- HOW TO COMPLETE THIS TASK
Copy every line from the records below that carries the word "提出了基于明度和均匀度的".

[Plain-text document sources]
::::
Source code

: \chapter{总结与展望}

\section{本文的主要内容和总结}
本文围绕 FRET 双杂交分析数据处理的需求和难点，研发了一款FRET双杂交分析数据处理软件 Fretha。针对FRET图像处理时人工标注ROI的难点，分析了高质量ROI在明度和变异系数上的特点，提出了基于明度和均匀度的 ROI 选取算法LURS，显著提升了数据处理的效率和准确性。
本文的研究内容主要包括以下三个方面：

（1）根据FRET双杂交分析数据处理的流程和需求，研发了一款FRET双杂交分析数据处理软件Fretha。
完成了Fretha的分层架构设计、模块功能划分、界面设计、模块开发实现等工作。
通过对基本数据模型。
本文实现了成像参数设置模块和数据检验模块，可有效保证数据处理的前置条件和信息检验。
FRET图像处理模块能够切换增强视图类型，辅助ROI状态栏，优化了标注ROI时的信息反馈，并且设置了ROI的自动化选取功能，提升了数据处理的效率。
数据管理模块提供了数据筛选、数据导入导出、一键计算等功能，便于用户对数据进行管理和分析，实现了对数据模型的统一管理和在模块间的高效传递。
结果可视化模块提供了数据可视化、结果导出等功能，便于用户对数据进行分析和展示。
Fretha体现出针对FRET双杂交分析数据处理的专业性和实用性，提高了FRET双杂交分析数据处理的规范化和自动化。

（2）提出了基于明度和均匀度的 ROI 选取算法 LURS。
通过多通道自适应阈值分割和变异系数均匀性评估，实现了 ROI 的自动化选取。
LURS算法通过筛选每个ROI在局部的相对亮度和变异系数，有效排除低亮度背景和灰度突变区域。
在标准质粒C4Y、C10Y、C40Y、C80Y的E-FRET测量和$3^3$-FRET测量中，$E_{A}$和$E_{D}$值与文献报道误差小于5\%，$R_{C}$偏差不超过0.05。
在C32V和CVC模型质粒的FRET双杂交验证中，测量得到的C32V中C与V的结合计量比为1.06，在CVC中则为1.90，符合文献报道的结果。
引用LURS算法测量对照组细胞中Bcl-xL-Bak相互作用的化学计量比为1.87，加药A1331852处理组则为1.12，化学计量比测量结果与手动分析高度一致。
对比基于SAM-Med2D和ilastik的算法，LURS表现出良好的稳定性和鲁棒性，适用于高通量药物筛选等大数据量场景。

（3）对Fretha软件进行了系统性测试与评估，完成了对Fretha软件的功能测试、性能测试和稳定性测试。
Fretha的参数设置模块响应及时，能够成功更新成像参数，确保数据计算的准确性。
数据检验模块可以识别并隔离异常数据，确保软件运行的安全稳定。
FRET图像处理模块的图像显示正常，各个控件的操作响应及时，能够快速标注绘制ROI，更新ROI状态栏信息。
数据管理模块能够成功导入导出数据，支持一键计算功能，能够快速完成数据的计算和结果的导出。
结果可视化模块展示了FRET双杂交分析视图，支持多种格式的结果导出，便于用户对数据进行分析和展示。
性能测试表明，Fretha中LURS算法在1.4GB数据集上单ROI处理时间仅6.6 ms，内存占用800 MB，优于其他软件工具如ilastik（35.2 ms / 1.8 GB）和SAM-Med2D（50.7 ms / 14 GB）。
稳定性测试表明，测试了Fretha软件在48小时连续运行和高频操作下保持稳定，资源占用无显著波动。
::::
- RESULT BELOW
本文围绕 FRET 双杂交分析数据处理的需求和难点，研发了一款FRET双杂交分析数据处理软件 Fretha。针对FRET图像处理时人工标注ROI的难点，分析了高质量ROI在明度和变异系数上的特点，提出了基于明度和均匀度的 ROI 选取算法LURS，显著提升了数据处理的效率和准确性。
（2）提出了基于明度和均匀度的 ROI 选取算法 LURS。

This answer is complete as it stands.